[ENTRIES SUPPLIED]

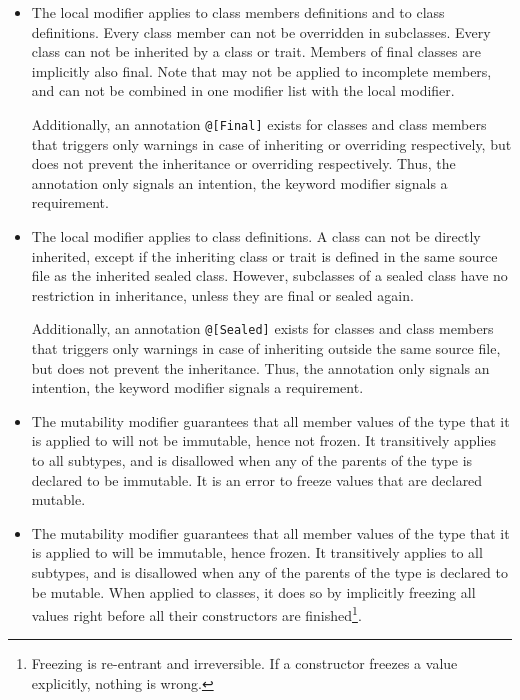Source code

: \begin{itemize}
  \item The  local modifier applies to class members definitions and to class definitions. Every  class member can not be overridden in subclasses. Every  class can not be inherited by a class or trait. Members of final classes are implicitly also final. Note that  may not be applied to incomplete members, and can not be combined in one modifier list with the  local modifier. 

  Additionally, an annotation \lstinline!@[Final]! exists for classes and class members that triggers only warnings in case of inheriting or overriding respectively, but does not prevent the inheritance or overriding respectively. Thus, the annotation only signals an intention, the keyword modifier signals a requirement. 

  \item The  local modifier applies to class definitions. A  class can not be directly inherited, except if the inheriting class or trait is defined in the same source file as the inherited sealed class. However, subclasses of a sealed class have no restriction in inheritance, unless they are final or sealed again. 

  Additionally, an annotation \lstinline!@[Sealed]! exists for classes and class members that triggers only warnings in case of inheriting outside the same source file, but does not prevent the inheritance. Thus, the annotation only signals an intention, the keyword modifier signals a requirement. 
  
  \item The  mutability modifier guarantees that all member values of the type that it is applied to will not be immutable, hence not frozen. It transitively applies to all subtypes, and is disallowed when any of the parents of the type is declared to be immutable. It is an error to freeze values that are declared mutable. 
  
  \item The  mutability modifier guarantees that all member values of the type that it is applied to will be immutable, hence frozen. It transitively applies to all subtypes, and is disallowed when any of the parents of the type is declared to be mutable. When applied to classes, it does so by implicitly freezing all values right before all their constructors are finished\footnote{Freezing is re-entrant and irreversible. If a constructor freezes a value explicitly, nothing is wrong.}. 


\end{itemize}
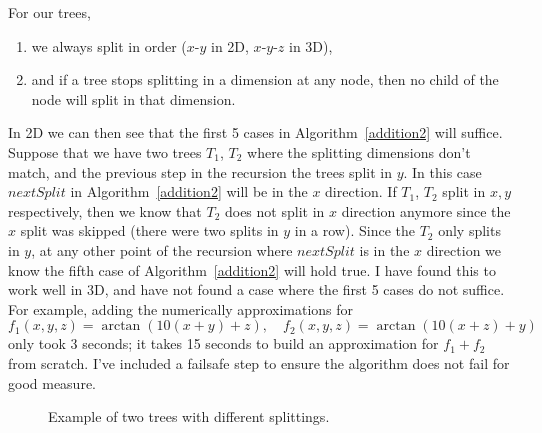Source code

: \documentclass{article}
\begin{document}
For our trees,
\begin{enumerate}
\item we always split in order ($x$-$y$ in 2D, $x$-$y$-$z$ in 3D),
\item and if a tree stops splitting in a dimension at any node, then no child of the node will split in that dimension.
\end{enumerate}
In 2D we can then see that the first 5 cases in Algorithm~\ref{addition2} will suffice. Suppose that we have two trees $T_1$, $T_2$ where the splitting dimensions don't match, and the previous step in the recursion the trees split in $y$. In this case $nextSplit$ in Algorithm~\ref{addition2} will be in the $x$ direction. If $T_1$, $T_2$ split in $x,y$ respectively, then we know that $T_2$ does not split in $x$ direction anymore since the $x$ split was skipped (there were two splits in $y$ in a row). Since the $T_2$ only splits in $y$, at any other point of the recursion where $nextSplit$ is in the $x$ direction we know the fifth case of Algorithm~\ref{addition2} will hold true. I have found this to work well in 3D, and have not found a case where the first 5 cases do not suffice. For example, adding the numerically approximations for
\begin{equation}
f_1(x,y,z) = \arctan(10(x+y)+z), \quad f_2(x,y,z) = \arctan(10(x+z)+y)
\end{equation}
only took 3 seconds; it takes 15 seconds to build an approximation for $f_1+f_2$ from scratch. I've included a failsafe step to ensure the algorithm does not fail for good measure.



\begin{figure}[!htb]
\centering
{}

\caption{Example of two trees with different splittings.}
\label{bad_split_2}
\end{figure}
\end{document}
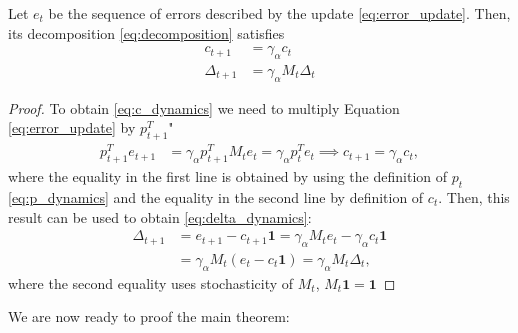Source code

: \documentclass{article}
\begin{document}
\begin{lemma} \label{lem:c_delta_dynamics}
Let $e_t$ be the sequence of errors described by the update \ref{eq:error_update}. Then, its decomposition \ref{eq:decomposition} satisfies
\begin{align}
c_{t+1} &= \gamma_\alpha c_t \label{eq:c_dynamics} \\
\Delta_{t+1} &= \gamma_\alpha M_t \Delta_t \label{eq:delta_dynamics}
\end{align}
\end{lemma}
\begin{proof}
To obtain \ref{eq:c_dynamics} we need to multiply Equation \ref{eq:error_update} by $p_{t+1}^T$"
\begin{align*}
p_{t+1}^T e_{t+1} &= \gamma_\alpha p_{t+1}^T M_t e_{t} = \gamma_\alpha p_t^T e_t \implies
c_{t+1} = \gamma_\alpha c_t,
\end{align*}
where the equality in the first line is obtained by using the definition of $p_t$ \ref{eq:p_dynamics} and the equality in the second line by definition of $c_t$. 
Then, this result can be used to obtain \ref{eq:delta_dynamics}:
\begin{align*}
\Delta_{t+1} &= e_{t+1} - c_{t+1} \mathbf{1} = \gamma_\alpha M_t e_t - \gamma_\alpha c_t \mathbf{1}\\
    &= \gamma_\alpha M_t (e_t - c_t \mathbf{1}) = \gamma_\alpha M_t \Delta_t,
\end{align*}
where the second equality uses stochasticity of $M_t$, $M_t \mathbf{1}= \mathbf{1} $
\end{proof}
We are now ready to proof the main theorem:
\end{document}
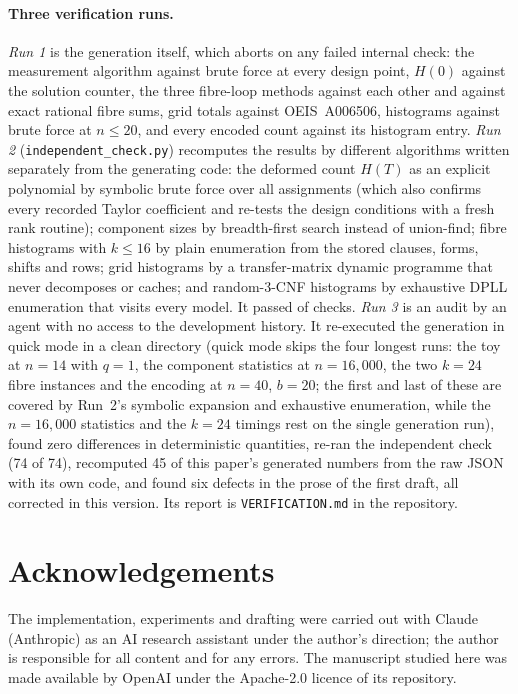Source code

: \documentclass[11pt]{article}
\theoremstyle{definition}
\theoremstyle{remark}
\begin{document}
\paragraph{Three verification runs.} \emph{Run 1} is the generation itself, which aborts on any failed internal check: the measurement algorithm against brute force at every design point, $H(0)$ against the solution counter, the three fibre-loop methods against each other and against exact rational fibre sums, grid totals against OEIS~A006506, histograms against brute force at $n \le 20$, and every encoded count against its histogram entry. \emph{Run 2} (\texttt{independent\_check.py}) recomputes the results by different algorithms written separately from the generating code: the deformed count $H(T)$ as an explicit polynomial by symbolic brute force over all assignments (which also confirms every recorded Taylor coefficient and re-tests the design conditions with a fresh rank routine); component sizes by breadth-first search instead of union-find; fibre histograms with $k \le 16$ by plain enumeration from the stored clauses, forms, shifts and rows; grid histograms by a transfer-matrix dynamic programme that never decomposes or caches; and random-3-CNF histograms by exhaustive DPLL enumeration that visits every model. It passed \indepPassed{} of \indepChecks{} checks. \emph{Run 3} is an audit by an agent with no access to the development history. It re-executed the generation in quick mode in a clean directory (quick mode skips the four longest runs: the toy at $n = 14$ with $q = 1$, the component statistics at $n = 16{,}000$, the two $k = 24$ fibre instances and the encoding at $n = 40$, $b = 20$; the first and last of these are covered by Run~2's symbolic expansion and exhaustive enumeration, while the $n = 16{,}000$ statistics and the $k = 24$ timings rest on the single generation run), found zero differences in deterministic quantities, re-ran the independent check (74 of 74), recomputed 45 of this paper's generated numbers from the raw JSON with its own code, and found six defects in the prose of the first draft, all corrected in this version. Its report is \texttt{VERIFICATION.md} in the repository.

\section*{Acknowledgements}
The implementation, experiments and drafting were carried out with Claude (Anthropic) as an AI research assistant under the author's direction; the author is responsible for all content and for any errors. The manuscript studied here was made available by OpenAI under the Apache-2.0 licence of its repository.
\end{document}
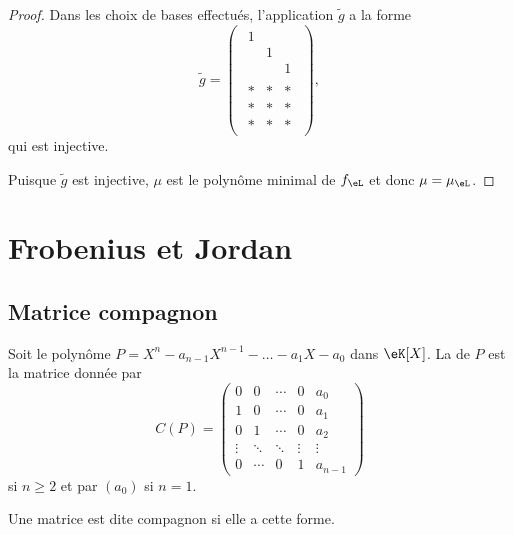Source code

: \begin{proof}
	Dans les choix de bases effectués, l'application \( \tilde g\) a la forme
	\begin{equation}
		\tilde g=\begin{pmatrix}
			\begin{matrix}
				1 &   &   \\
				  & 1 &   \\
				  &   & 1
			\end{matrix} \\
			\begin{matrix}
				* & * & * \\
				* & * & * \\
				* & * & *
			\end{matrix}
		\end{pmatrix},
	\end{equation}
	qui est injective.

	Puisque \( \tilde g\) est injective, \( \mu\) est le polynôme minimal de \( f_{\eL}\) et donc \( \mu=\mu_{\eL}\).
\end{proof}

\section{Frobenius et Jordan}

\subsection{Matrice compagnon}

\begin{definition}      \label{DEFooOSVAooGevsda}
	Soit le polynôme \( P=X^n-a_{n-1}X^{n-1}-\ldots-a_1X-a_0\) dans \( \eK[X]\). La  de \( P\) est la matrice donnée par
	\begin{equation}
		C(P)=\begin{pmatrix}
			0      & 0      & \cdots & 0      & a_0     \\
			1      & 0      & \cdots & 0      & a_1     \\
			0      & 1      & \cdots & 0      & a_2     \\
			\vdots & \ddots & \ddots & \vdots & \vdots  \\
			0      & \cdots & 0      & 1      & a_{n-1}
		\end{pmatrix}
	\end{equation}
	si \( n\geq 2\) et par \( (a_0)\) si \( n=1\).

	Une matrice est dite compagnon si elle a cette forme.
\end{definition}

[/ENTRIES SUPPLIED]

- [WORK TO COMPLETE] From the entries above, output every line exactly and omit any image.

- [RESULT OF THE EXERCISE]
Source code

: \begin{itemize}
  \item The  local modifier applies to class members definitions and to class definitions. Every  class member can not be overridden in subclasses. Every  class can not be inherited by a class or trait. Members of final classes are implicitly also final. Note that  may not be applied to incomplete members, and can not be combined in one modifier list with the  local modifier. 

  Additionally, an annotation \lstinline!@[Final]! exists for classes and class members that triggers only warnings in case of inheriting or overriding respectively, but does not prevent the inheritance or overriding respectively. Thus, the annotation only signals an intention, the keyword modifier signals a requirement. 

  \item The  local modifier applies to class definitions. A  class can not be directly inherited, except if the inheriting class or trait is defined in the same source file as the inherited sealed class. However, subclasses of a sealed class have no restriction in inheritance, unless they are final or sealed again. 

  Additionally, an annotation \lstinline!@[Sealed]! exists for classes and class members that triggers only warnings in case of inheriting outside the same source file, but does not prevent the inheritance. Thus, the annotation only signals an intention, the keyword modifier signals a requirement. 
  
  \item The  mutability modifier guarantees that all member values of the type that it is applied to will not be immutable, hence not frozen. It transitively applies to all subtypes, and is disallowed when any of the parents of the type is declared to be immutable. It is an error to freeze values that are declared mutable. 
  
  \item The  mutability modifier guarantees that all member values of the type that it is applied to will be immutable, hence frozen. It transitively applies to all subtypes, and is disallowed when any of the parents of the type is declared to be mutable. When applied to classes, it does so by implicitly freezing all values right before all their constructors are finished\footnote{Freezing is re-entrant and irreversible. If a constructor freezes a value explicitly, nothing is wrong.}. 


\end{itemize}
Source code

: \documentclass{article}
\begin{document}
For our trees,
\begin{enumerate}
\item we always split in order ($x$-$y$ in 2D, $x$-$y$-$z$ in 3D),
\item and if a tree stops splitting in a dimension at any node, then no child of the node will split in that dimension.
\end{enumerate}
In 2D we can then see that the first 5 cases in Algorithm~\ref{addition2} will suffice. Suppose that we have two trees $T_1$, $T_2$ where the splitting dimensions don't match, and the previous step in the recursion the trees split in $y$. In this case $nextSplit$ in Algorithm~\ref{addition2} will be in the $x$ direction. If $T_1$, $T_2$ split in $x,y$ respectively, then we know that $T_2$ does not split in $x$ direction anymore since the $x$ split was skipped (there were two splits in $y$ in a row). Since the $T_2$ only splits in $y$, at any other point of the recursion where $nextSplit$ is in the $x$ direction we know the fifth case of Algorithm~\ref{addition2} will hold true. I have found this to work well in 3D, and have not found a case where the first 5 cases do not suffice. For example, adding the numerically approximations for
\begin{equation}
f_1(x,y,z) = \arctan(10(x+y)+z), \quad f_2(x,y,z) = \arctan(10(x+z)+y)
\end{equation}
only took 3 seconds; it takes 15 seconds to build an approximation for $f_1+f_2$ from scratch. I've included a failsafe step to ensure the algorithm does not fail for good measure.



\begin{figure}[!htb]
\centering
{}

\caption{Example of two trees with different splittings.}
\label{bad_split_2}
\end{figure}
\end{document}
Source code

: \documentclass{article}
\begin{document}
\begin{lemma} \label{lem:c_delta_dynamics}
Let $e_t$ be the sequence of errors described by the update \ref{eq:error_update}. Then, its decomposition \ref{eq:decomposition} satisfies
\begin{align}
c_{t+1} &= \gamma_\alpha c_t \label{eq:c_dynamics} \\
\Delta_{t+1} &= \gamma_\alpha M_t \Delta_t \label{eq:delta_dynamics}
\end{align}
\end{lemma}
\begin{proof}
To obtain \ref{eq:c_dynamics} we need to multiply Equation \ref{eq:error_update} by $p_{t+1}^T$"
\begin{align*}
p_{t+1}^T e_{t+1} &= \gamma_\alpha p_{t+1}^T M_t e_{t} = \gamma_\alpha p_t^T e_t \implies
c_{t+1} = \gamma_\alpha c_t,
\end{align*}
where the equality in the first line is obtained by using the definition of $p_t$ \ref{eq:p_dynamics} and the equality in the second line by definition of $c_t$. 
Then, this result can be used to obtain \ref{eq:delta_dynamics}:
\begin{align*}
\Delta_{t+1} &= e_{t+1} - c_{t+1} \mathbf{1} = \gamma_\alpha M_t e_t - \gamma_\alpha c_t \mathbf{1}\\
    &= \gamma_\alpha M_t (e_t - c_t \mathbf{1}) = \gamma_\alpha M_t \Delta_t,
\end{align*}
where the second equality uses stochasticity of $M_t$, $M_t \mathbf{1}= \mathbf{1} $
\end{proof}
We are now ready to proof the main theorem:
\end{document}
Source code

: \documentclass[11pt]{article}
\theoremstyle{definition}
\theoremstyle{remark}
\begin{document}
\paragraph{Three verification runs.} \emph{Run 1} is the generation itself, which aborts on any failed internal check: the measurement algorithm against brute force at every design point, $H(0)$ against the solution counter, the three fibre-loop methods against each other and against exact rational fibre sums, grid totals against OEIS~A006506, histograms against brute force at $n \le 20$, and every encoded count against its histogram entry. \emph{Run 2} (\texttt{independent\_check.py}) recomputes the results by different algorithms written separately from the generating code: the deformed count $H(T)$ as an explicit polynomial by symbolic brute force over all assignments (which also confirms every recorded Taylor coefficient and re-tests the design conditions with a fresh rank routine); component sizes by breadth-first search instead of union-find; fibre histograms with $k \le 16$ by plain enumeration from the stored clauses, forms, shifts and rows; grid histograms by a transfer-matrix dynamic programme that never decomposes or caches; and random-3-CNF histograms by exhaustive DPLL enumeration that visits every model. It passed \indepPassed{} of \indepChecks{} checks. \emph{Run 3} is an audit by an agent with no access to the development history. It re-executed the generation in quick mode in a clean directory (quick mode skips the four longest runs: the toy at $n = 14$ with $q = 1$, the component statistics at $n = 16{,}000$, the two $k = 24$ fibre instances and the encoding at $n = 40$, $b = 20$; the first and last of these are covered by Run~2's symbolic expansion and exhaustive enumeration, while the $n = 16{,}000$ statistics and the $k = 24$ timings rest on the single generation run), found zero differences in deterministic quantities, re-ran the independent check (74 of 74), recomputed 45 of this paper's generated numbers from the raw JSON with its own code, and found six defects in the prose of the first draft, all corrected in this version. Its report is \texttt{VERIFICATION.md} in the repository.

\section*{Acknowledgements}
The implementation, experiments and drafting were carried out with Claude (Anthropic) as an AI research assistant under the author's direction; the author is responsible for all content and for any errors. The manuscript studied here was made available by OpenAI under the Apache-2.0 licence of its repository.
\end{document}
Source code

: \begin{proof}
	Dans les choix de bases effectués, l'application \( \tilde g\) a la forme
	\begin{equation}
		\tilde g=\begin{pmatrix}
			\begin{matrix}
				1 &   &   \\
				  & 1 &   \\
				  &   & 1
			\end{matrix} \\
			\begin{matrix}
				* & * & * \\
				* & * & * \\
				* & * & *
			\end{matrix}
		\end{pmatrix},
	\end{equation}
	qui est injective.

	Puisque \( \tilde g\) est injective, \( \mu\) est le polynôme minimal de \( f_{\eL}\) et donc \( \mu=\mu_{\eL}\).
\end{proof}

\section{Frobenius et Jordan}

\subsection{Matrice compagnon}

\begin{definition}      \label{DEFooOSVAooGevsda}
	Soit le polynôme \( P=X^n-a_{n-1}X^{n-1}-\ldots-a_1X-a_0\) dans \( \eK[X]\). La  de \( P\) est la matrice donnée par
	\begin{equation}
		C(P)=\begin{pmatrix}
			0      & 0      & \cdots & 0      & a_0     \\
			1      & 0      & \cdots & 0      & a_1     \\
			0      & 1      & \cdots & 0      & a_2     \\
			\vdots & \ddots & \ddots & \vdots & \vdots  \\
			0      & \cdots & 0      & 1      & a_{n-1}
		\end{pmatrix}
	\end{equation}
	si \( n\geq 2\) et par \( (a_0)\) si \( n=1\).

	Une matrice est dite compagnon si elle a cette forme.
\end{definition}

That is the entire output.